_Problem statement_
What is needed is an exact copy of the lines in the listing below, from the one with "Matrix of coefficients" up to and including the one with "probabilities corresponds to", with no other lines.

_Material for this task_

┏━━

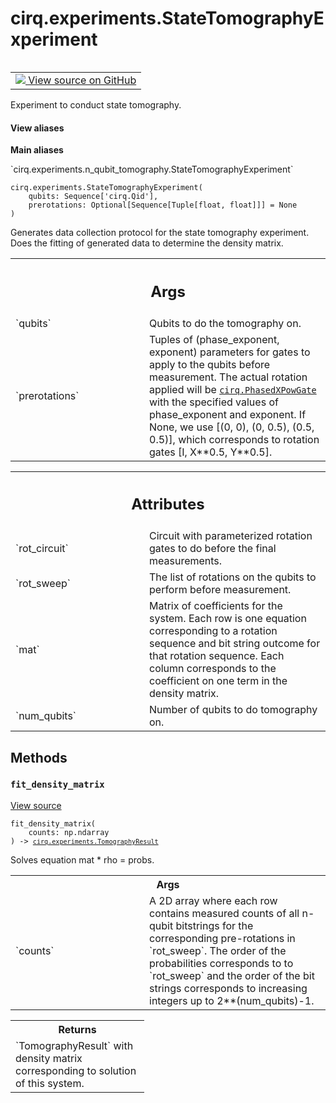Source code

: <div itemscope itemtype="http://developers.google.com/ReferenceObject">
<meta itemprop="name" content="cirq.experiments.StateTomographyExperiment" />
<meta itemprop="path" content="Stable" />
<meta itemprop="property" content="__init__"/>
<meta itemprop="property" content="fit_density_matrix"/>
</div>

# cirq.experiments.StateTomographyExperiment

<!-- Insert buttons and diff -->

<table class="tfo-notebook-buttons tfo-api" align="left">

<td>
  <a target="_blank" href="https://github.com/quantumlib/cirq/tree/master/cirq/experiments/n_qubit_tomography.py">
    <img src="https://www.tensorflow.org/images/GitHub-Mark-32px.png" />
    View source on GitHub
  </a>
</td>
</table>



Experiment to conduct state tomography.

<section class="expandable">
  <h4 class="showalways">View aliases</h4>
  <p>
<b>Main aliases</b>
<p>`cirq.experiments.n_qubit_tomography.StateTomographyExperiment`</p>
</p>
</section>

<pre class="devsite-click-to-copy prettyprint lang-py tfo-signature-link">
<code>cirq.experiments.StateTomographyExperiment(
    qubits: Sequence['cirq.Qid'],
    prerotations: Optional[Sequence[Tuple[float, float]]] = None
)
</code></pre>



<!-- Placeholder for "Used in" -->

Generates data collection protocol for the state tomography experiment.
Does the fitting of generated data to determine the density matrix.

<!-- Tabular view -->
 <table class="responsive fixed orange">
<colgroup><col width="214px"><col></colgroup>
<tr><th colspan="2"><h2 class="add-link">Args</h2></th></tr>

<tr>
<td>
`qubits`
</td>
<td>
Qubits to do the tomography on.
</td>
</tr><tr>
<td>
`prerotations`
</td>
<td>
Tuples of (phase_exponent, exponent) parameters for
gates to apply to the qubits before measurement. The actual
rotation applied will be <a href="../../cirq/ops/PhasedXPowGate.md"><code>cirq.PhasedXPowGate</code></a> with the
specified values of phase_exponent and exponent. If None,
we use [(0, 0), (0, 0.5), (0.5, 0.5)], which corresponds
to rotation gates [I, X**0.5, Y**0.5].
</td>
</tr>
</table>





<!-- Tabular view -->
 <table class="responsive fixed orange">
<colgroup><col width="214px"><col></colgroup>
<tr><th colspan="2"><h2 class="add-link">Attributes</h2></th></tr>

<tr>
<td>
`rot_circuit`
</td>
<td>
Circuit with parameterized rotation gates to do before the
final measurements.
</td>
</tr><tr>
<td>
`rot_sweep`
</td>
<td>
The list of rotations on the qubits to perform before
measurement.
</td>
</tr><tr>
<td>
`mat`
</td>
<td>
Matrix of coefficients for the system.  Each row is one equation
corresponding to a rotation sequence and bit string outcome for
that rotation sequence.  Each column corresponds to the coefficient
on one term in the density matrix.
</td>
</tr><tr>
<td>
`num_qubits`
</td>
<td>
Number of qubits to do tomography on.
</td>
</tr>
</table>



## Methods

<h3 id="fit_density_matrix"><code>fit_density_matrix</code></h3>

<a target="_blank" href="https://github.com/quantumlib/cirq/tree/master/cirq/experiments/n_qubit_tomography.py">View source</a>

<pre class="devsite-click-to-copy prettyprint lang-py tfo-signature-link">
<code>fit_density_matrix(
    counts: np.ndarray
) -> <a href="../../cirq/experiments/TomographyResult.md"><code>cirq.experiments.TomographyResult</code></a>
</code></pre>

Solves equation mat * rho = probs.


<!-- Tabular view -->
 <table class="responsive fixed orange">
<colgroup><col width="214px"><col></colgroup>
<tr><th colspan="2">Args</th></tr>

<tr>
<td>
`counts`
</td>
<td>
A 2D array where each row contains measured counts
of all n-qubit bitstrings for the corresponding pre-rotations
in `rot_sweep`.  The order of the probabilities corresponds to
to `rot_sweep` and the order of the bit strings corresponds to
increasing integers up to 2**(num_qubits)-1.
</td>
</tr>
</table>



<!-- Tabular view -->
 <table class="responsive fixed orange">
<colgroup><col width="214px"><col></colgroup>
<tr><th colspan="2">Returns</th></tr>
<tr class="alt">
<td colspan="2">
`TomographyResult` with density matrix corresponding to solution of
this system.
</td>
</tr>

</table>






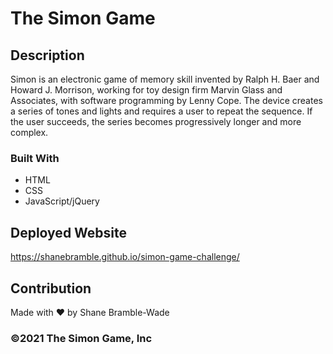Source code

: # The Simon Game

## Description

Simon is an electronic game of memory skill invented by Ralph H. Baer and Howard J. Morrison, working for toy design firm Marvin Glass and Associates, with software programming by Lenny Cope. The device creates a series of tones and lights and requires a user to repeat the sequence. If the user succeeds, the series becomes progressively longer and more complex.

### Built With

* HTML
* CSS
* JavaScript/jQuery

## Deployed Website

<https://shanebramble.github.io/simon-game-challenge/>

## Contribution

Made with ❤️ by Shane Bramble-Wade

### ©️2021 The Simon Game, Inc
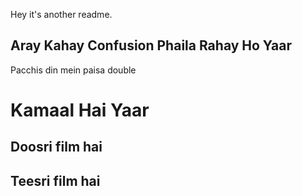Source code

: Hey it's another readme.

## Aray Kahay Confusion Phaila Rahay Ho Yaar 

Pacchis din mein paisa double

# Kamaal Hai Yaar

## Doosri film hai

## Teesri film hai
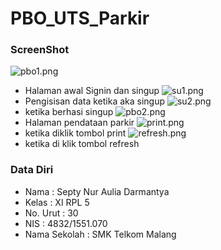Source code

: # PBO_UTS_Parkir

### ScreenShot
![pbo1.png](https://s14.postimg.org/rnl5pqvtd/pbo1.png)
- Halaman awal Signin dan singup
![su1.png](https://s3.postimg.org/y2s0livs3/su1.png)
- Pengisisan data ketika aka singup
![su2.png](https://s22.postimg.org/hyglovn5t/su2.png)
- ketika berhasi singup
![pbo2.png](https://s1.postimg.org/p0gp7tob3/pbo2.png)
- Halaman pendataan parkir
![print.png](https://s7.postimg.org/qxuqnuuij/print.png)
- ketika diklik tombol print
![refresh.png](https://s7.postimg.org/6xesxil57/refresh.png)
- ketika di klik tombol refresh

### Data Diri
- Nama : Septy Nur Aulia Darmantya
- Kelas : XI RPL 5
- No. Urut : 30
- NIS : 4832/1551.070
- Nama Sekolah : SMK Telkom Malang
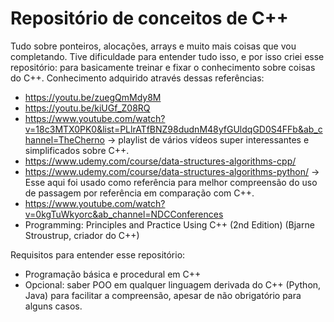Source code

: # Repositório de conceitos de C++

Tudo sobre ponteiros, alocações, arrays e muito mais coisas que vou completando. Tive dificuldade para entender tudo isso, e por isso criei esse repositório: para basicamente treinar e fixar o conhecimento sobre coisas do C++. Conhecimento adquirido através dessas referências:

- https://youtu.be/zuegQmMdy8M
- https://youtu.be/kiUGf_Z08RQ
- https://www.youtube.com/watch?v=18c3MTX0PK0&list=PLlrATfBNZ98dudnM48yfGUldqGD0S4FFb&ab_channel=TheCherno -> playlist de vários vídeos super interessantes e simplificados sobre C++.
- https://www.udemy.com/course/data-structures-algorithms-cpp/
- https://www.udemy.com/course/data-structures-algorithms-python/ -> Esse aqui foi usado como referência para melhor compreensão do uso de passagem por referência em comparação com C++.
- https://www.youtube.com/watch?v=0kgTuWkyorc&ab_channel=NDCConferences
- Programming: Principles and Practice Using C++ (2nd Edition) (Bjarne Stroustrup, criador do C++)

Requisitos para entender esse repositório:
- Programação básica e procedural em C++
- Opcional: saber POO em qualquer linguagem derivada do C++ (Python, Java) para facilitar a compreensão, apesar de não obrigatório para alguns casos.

┗━━

_Response_
Matrix of coefficients for the system.  Each row is one equation
corresponding to a rotation sequence and bit string outcome for
that rotation sequence.  Each column corresponds to the coefficient
on one term in the density matrix.
</td>
</tr><tr>
<td>
`num_qubits`
</td>
<td>
Number of qubits to do tomography on.
</td>
</tr>
</table>



## Methods

<h3 id="fit_density_matrix"><code>fit_density_matrix</code></h3>

<a target="_blank" href="https://github.com/quantumlib/cirq/tree/master/cirq/experiments/n_qubit_tomography.py">View source</a>

<pre class="devsite-click-to-copy prettyprint lang-py tfo-signature-link">
<code>fit_density_matrix(
    counts: np.ndarray
) -> <a href="../../cirq/experiments/TomographyResult.md"><code>cirq.experiments.TomographyResult</code></a>
</code></pre>

Solves equation mat * rho = probs.


<!-- Tabular view -->
 <table class="responsive fixed orange">
<colgroup><col width="214px"><col></colgroup>
<tr><th colspan="2">Args</th></tr>

<tr>
<td>
`counts`
</td>
<td>
A 2D array where each row contains measured counts
of all n-qubit bitstrings for the corresponding pre-rotations
in `rot_sweep`.  The order of the probabilities corresponds to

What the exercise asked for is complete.